Blue shaded boxes indicate probable negatively correlated pathway while yellow boxes indicate positively correlated pathway due to presence of mutant FAD2 genes. Action of mutant FAD2A and FAD2B in the S-population while FAD2A QTL in the T-population stops desaturation of oleic acid (C18:1) to linoleic acid (C18:2). The capital letters in parenthesis (A-D) indicate the pathway through which fatty acids are produced by acyl carrier protein (ACP) synthesis within the plastid. ACCase, Acetyl-CoA carboxylase; FAS, fatty acid synthase; KAS, ketoacyl ACP synthetase; Δ9DES, Δ9 desaturase; ACS, acyl-CoA synthetase; FAT B, palmitoyl-ACP thioesterase; FATA, stearoyl-ACP thioesterase; FAE, fatty acid elongase, FAD2, fatty acid desaturase.
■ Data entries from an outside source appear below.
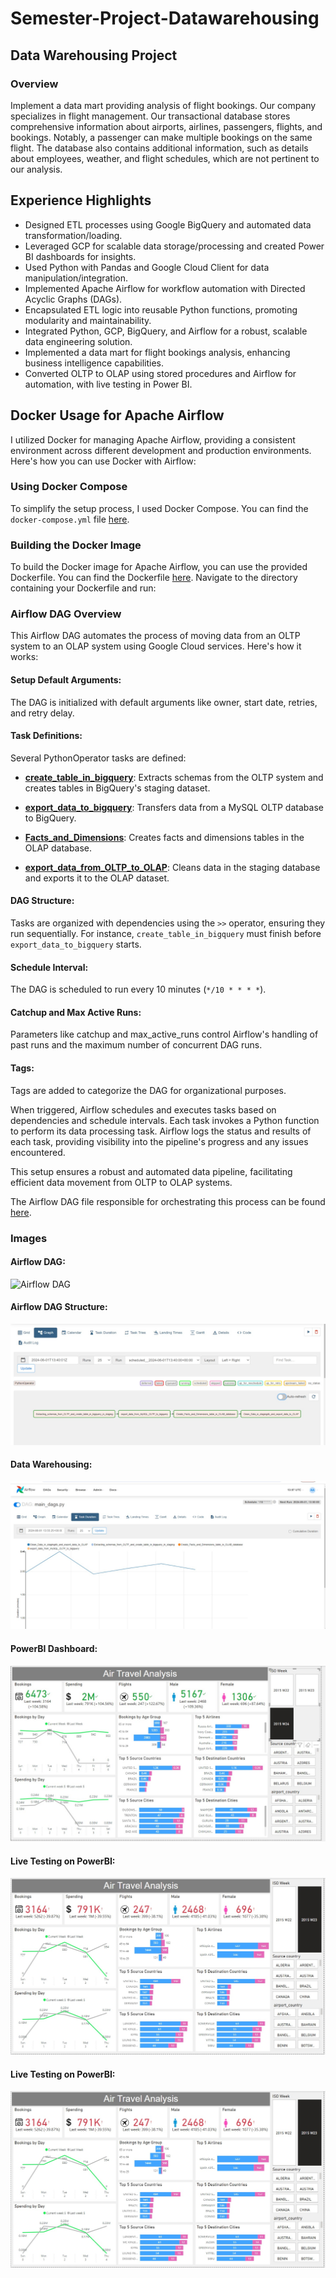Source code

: # Semester-Project-Datawarehousing

## Data Warehousing Project

### Overview
Implement a data mart providing analysis of flight bookings. Our company specializes in flight management. Our transactional database stores comprehensive information about airports, airlines, passengers, flights, and bookings. Notably, a passenger can make multiple bookings on the same flight. The database also contains additional information, such as details about employees, weather, and flight schedules, which are not pertinent to our analysis.
## Experience Highlights

- Designed ETL processes using Google BigQuery and automated data transformation/loading.
- Leveraged GCP for scalable data storage/processing and created Power BI dashboards for insights.
- Used Python with Pandas and Google Cloud Client for data manipulation/integration.
- Implemented Apache Airflow for workflow automation with Directed Acyclic Graphs (DAGs).
- Encapsulated ETL logic into reusable Python functions, promoting modularity and maintainability.
- Integrated Python, GCP, BigQuery, and Airflow for a robust, scalable data engineering solution.
- Implemented a data mart for flight bookings analysis, enhancing business intelligence capabilities.
- Converted OLTP to OLAP using stored procedures and Airflow for automation, with live testing in Power BI.

## Docker Usage for Apache Airflow

I utilized Docker for managing Apache Airflow, providing a consistent environment across different development and production environments. Here's how you can use Docker with Airflow:

### Using Docker Compose

To simplify the setup process, I used Docker Compose. You can find the `docker-compose.yml` file [here](https://github.com/MuhammadGhulamAbbas/Semester-Project-Datawarehousing/blob/main/docker-compose.yml).

### Building the Docker Image

To build the Docker image for Apache Airflow, you can use the provided Dockerfile. You can find the Dockerfile [here](https://github.com/MuhammadGhulamAbbas/Semester-Project-Datawarehousing/blob/main/dockerfile). Navigate to the directory containing your Dockerfile and run:


### Airflow DAG Overview
This Airflow DAG automates the process of moving data from an OLTP system to an OLAP system using Google Cloud services. Here's how it works:

#### Setup Default Arguments:
The DAG is initialized with default arguments like owner, start date, retries, and retry delay.

#### Task Definitions:

Several PythonOperator tasks are defined:
- [**create_table_in_bigquery**](https://github.com/MuhammadGhulamAbbas/Semester-Project-Datawarehousing/blob/main/Pipeline%20Python%20Script%20(Conversion%20Functions)%20(PYT)/create_bigquery_table.py): Extracts schemas from the OLTP system and creates tables in BigQuery's staging dataset.

- [**export_data_to_bigquery**](https://github.com/MuhammadGhulamAbbas/Semester-Project-Datawarehousing/blob/main/Pipeline%20Python%20Script%20(Conversion%20Functions)%20(PYT)/export_data_to_bigquery.py): Transfers data from a MySQL OLTP database to BigQuery.

- [**Facts_and_Dimensions**](https://github.com/MuhammadGhulamAbbas/Semester-Project-Datawarehousing/blob/main/Pipeline%20Python%20Script%20(Conversion%20Functions)%20(PYT)/Facts_and_Dimensions.py): Creates facts and dimensions tables in the OLAP database.

- [**export_data_from_OLTP_to_OLAP**](https://github.com/MuhammadGhulamAbbas/Semester-Project-Datawarehousing/blob/main/Pipeline%20Python%20Script%20(Conversion%20Functions)%20(PYT)/export_data_from_OLTP_to_OLAP.py): Cleans data in the staging database and exports it to the OLAP dataset.


#### DAG Structure:
Tasks are organized with dependencies using the `>>` operator, ensuring they run sequentially. For instance, `create_table_in_bigquery` must finish before `export_data_to_bigquery` starts.

#### Schedule Interval:
The DAG is scheduled to run every 10 minutes (`*/10 * * * *`).

#### Catchup and Max Active Runs:
Parameters like catchup and max_active_runs control Airflow's handling of past runs and the maximum number of concurrent DAG runs.

#### Tags:
Tags are added to categorize the DAG for organizational purposes.

When triggered, Airflow schedules and executes tasks based on dependencies and schedule intervals. Each task invokes a Python function to perform its data processing task. Airflow logs the status and results of each task, providing visibility into the pipeline's progress and any issues encountered.

This setup ensures a robust and automated data pipeline, facilitating efficient data movement from OLTP to OLAP systems.

The Airflow DAG file responsible for orchestrating this process can be found [here](https://github.com/MuhammadGhulamAbbas/Semester-Project-Datawarehousing/blob/main/Pipeline%20Python%20Script%20(Conversion%20Functions)%20(PYT)/main_dags.py).

### Images

#### Airflow DAG:
![Airflow DAG](https://github.com/MuhammadGhulamAbbas/Semester-Project-Datawarehousing/assets/83417345/a86ab170-7b3d-4bc0-9c30-e4b92e044a55)

#### Airflow DAG Structure:
![Airflow DAG Structure](https://github.com/MuhammadGhulamAbbas/Semester-Project-Datawarehousing/blob/main/IMAGES/WhatsApp%20Image%202024-06-02%20at%2014.35.54.jpeg)

#### Data Warehousing:
![Data Warehousing](https://github.com/MuhammadGhulamAbbas/Semester-Project-Datawarehousing/blob/main/IMAGES/WhatsApp%20Image%202024-06-02%20at%2014.35.55%20(2).jpeg)

#### PowerBI Dashboard:
![PowerBI Dashboard](https://github.com/MuhammadGhulamAbbas/Semester-Project-Datawarehousing/blob/main/Dashboarding%20(PowerBI)/WhatsApp%20Image%202024-06-07%20at%2023.04.27.jpeg)

#### Live Testing on PowerBI:
![Live Testing on PowerBI](https://github.com/MuhammadGhulamAbbas/Semester-Project-Datawarehousing/blob/main/Dashboarding%20(PowerBI)/WhatsApp%20Image%202024-06-01%20at%2000.39.14.jpeg)

#### Live Testing on PowerBI:
![Live Testing on PowerBI](https://github.com/MuhammadGhulamAbbas/Semester-Project-Datawarehousing/blob/main/Dashboarding%20(PowerBI)/WhatsApp%20Image%202024-06-01%20at%2000.39.14.jpeg)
QTLs for different fatty acids determining oil quality
The identification of QTLs controlling oil-quality traits should contribute to better understanding of oil synthesis as well as use of linked markers will facilitate oil quality improvement through genomics-assisted breeding. It is noteworthy here that this is the first study to report the identification of QTLs for the minor fatty acids in peanut. In the present study, two genetic software were employed for identification of main-effect QTLs (M-QTLs) and one for epistatic QTL interaction (E-QTL). Thus the total phenotypic variation for a complex trait is the result of multiple QTLs as well as their interactions. QTL analysis resulted in the identification of a total of 191 QTLs (164 M-QTLs and 27 E-QTLs) for the six fatty acids in the S- and T-population (Tables 2, 3 and 4) across 15 linkage groups with 29 QTLs in the S-population while 18 linkage groups in the T-population with 45 QTLs. The PVE ranged from 0.16% to 40.56% indicating role of minor as well as major QTLs in controlling fatty acids. Large number of QTLs (34 M-QTLs) with direct effect were major QTLs as they accounted for over 10% of PVE and were located on four homeologous chromosomes in the A- and the B-genome (a04, a09, b04 and b09). This indicates that these two homeologous linkage groups are the home for major QTLs which play a significant role in controlling peanut oil fatty acid composition.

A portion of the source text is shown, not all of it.